Dataset records
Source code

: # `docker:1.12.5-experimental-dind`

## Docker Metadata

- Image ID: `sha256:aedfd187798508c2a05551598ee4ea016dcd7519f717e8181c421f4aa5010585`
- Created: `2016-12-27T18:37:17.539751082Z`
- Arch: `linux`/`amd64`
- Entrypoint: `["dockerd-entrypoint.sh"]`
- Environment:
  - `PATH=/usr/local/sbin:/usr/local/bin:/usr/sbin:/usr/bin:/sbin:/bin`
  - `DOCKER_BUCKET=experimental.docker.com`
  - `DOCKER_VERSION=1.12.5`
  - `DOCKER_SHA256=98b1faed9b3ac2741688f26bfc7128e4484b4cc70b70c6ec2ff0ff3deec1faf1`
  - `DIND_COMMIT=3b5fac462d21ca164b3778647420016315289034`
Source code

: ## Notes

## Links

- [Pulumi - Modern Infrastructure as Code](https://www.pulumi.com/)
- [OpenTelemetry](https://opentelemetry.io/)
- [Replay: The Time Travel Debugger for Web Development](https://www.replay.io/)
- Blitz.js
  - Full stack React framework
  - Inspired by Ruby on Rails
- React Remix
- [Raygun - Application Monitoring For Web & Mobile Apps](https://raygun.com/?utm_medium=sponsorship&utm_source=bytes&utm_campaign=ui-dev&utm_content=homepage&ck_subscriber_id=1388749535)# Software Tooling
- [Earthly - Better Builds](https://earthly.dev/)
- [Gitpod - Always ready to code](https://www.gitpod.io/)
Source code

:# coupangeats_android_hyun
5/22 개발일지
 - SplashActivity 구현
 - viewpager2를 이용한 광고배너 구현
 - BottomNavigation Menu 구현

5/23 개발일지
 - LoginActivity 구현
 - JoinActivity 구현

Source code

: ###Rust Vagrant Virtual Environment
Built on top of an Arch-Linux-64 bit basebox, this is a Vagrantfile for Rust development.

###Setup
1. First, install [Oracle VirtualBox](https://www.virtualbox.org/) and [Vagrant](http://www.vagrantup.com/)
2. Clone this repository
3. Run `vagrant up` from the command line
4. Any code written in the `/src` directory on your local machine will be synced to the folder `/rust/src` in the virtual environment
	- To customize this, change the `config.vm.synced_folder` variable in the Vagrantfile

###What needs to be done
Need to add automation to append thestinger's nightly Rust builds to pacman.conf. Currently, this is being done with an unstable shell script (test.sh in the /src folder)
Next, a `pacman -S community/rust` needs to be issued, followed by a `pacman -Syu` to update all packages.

* **What is being asked**
Retyping the data above exactly and in full is the task.

* **Response box**
Source code

: # `docker:1.12.5-experimental-dind`

## Docker Metadata

- Image ID: `sha256:aedfd187798508c2a05551598ee4ea016dcd7519f717e8181c421f4aa5010585`
- Created: `2016-12-27T18:37:17.539751082Z`
- Arch: `linux`/`amd64`
- Entrypoint: `["dockerd-entrypoint.sh"]`
- Environment:
  - `PATH=/usr/local/sbin:/usr/local/bin:/usr/sbin:/usr/bin:/sbin:/bin`
  - `DOCKER_BUCKET=experimental.docker.com`
  - `DOCKER_VERSION=1.12.5`
  - `DOCKER_SHA256=98b1faed9b3ac2741688f26bfc7128e4484b4cc70b70c6ec2ff0ff3deec1faf1`
  - `DIND_COMMIT=3b5fac462d21ca164b3778647420016315289034`
Source code

: ## Notes

## Links

- [Pulumi - Modern Infrastructure as Code](https://www.pulumi.com/)
- [OpenTelemetry](https://opentelemetry.io/)
- [Replay: The Time Travel Debugger for Web Development](https://www.replay.io/)
- Blitz.js
  - Full stack React framework
  - Inspired by Ruby on Rails
- React Remix
- [Raygun - Application Monitoring For Web & Mobile Apps](https://raygun.com/?utm_medium=sponsorship&utm_source=bytes&utm_campaign=ui-dev&utm_content=homepage&ck_subscriber_id=1388749535)# Software Tooling
- [Earthly - Better Builds](https://earthly.dev/)
- [Gitpod - Always ready to code](https://www.gitpod.io/)
Source code

:# coupangeats_android_hyun
5/22 개발일지
 - SplashActivity 구현
 - viewpager2를 이용한 광고배너 구현
 - BottomNavigation Menu 구현

5/23 개발일지
 - LoginActivity 구현
 - JoinActivity 구현

Source code

: ###Rust Vagrant Virtual Environment
Built on top of an Arch-Linux-64 bit basebox, this is a Vagrantfile for Rust development.

###Setup
1. First, install [Oracle VirtualBox](https://www.virtualbox.org/) and [Vagrant](http://www.vagrantup.com/)
2. Clone this repository
3. Run `vagrant up` from the command line
4. Any code written in the `/src` directory on your local machine will be synced to the folder `/rust/src` in the virtual environment
	- To customize this, change the `config.vm.synced_folder` variable in the Vagrantfile

###What needs to be done
Need to add automation to append thestinger's nightly Rust builds to pacman.conf. Currently, this is being done with an unstable shell script (test.sh in the /src folder)
Next, a `pacman -S community/rust` needs to be issued, followed by a `pacman -Syu` to update all packages.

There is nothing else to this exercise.